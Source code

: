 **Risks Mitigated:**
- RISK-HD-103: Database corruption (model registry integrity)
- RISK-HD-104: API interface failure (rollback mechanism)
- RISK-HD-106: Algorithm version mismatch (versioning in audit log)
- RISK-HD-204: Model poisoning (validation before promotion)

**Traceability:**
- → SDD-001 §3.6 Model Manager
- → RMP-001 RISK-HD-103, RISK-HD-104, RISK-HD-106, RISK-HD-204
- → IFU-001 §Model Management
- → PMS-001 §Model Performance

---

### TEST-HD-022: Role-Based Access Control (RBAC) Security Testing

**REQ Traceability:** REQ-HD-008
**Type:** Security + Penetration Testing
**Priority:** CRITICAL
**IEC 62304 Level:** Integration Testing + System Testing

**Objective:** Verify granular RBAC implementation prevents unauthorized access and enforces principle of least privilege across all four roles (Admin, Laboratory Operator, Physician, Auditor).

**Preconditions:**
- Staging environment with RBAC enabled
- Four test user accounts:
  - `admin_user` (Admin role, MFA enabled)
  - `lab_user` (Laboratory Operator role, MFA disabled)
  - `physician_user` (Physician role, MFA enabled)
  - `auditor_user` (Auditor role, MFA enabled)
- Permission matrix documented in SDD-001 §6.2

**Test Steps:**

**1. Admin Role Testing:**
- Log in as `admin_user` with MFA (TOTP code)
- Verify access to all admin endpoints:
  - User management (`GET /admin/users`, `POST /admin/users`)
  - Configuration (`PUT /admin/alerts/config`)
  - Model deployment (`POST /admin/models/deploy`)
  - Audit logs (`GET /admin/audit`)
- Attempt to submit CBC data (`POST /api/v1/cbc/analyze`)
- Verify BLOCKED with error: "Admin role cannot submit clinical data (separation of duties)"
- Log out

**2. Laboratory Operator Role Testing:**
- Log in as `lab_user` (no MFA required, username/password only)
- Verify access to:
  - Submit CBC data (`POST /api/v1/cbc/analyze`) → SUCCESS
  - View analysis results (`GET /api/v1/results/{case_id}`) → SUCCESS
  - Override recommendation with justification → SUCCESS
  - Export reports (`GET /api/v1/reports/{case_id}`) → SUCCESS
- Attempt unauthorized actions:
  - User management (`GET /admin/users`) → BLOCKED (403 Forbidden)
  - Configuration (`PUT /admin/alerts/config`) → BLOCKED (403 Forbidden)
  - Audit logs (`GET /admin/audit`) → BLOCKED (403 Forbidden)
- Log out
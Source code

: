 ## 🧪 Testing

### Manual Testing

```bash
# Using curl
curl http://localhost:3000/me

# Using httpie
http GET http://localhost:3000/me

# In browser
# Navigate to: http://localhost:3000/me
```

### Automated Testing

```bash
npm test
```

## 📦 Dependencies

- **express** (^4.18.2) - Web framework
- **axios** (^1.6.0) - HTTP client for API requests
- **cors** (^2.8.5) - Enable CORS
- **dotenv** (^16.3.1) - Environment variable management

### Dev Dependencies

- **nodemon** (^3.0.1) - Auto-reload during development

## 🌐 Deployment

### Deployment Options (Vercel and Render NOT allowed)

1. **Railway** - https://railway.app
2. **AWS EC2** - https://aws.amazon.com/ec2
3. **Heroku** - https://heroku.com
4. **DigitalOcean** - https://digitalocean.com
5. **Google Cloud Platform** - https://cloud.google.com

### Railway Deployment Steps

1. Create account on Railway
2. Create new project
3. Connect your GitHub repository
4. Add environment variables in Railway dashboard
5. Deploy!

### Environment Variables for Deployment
● ● ● ●
What lines in the material above hold the word "Verify"? Pull them out.

**Objective:** Verify granular RBAC implementation prevents unauthorized access and enforces principle of least privilege across all four roles (Admin, Laboratory Operator, Physician, Auditor).
- Verify access to all admin endpoints:
- Verify BLOCKED with error: "Admin role cannot submit clinical data (separation of duties)"
- Verify access to:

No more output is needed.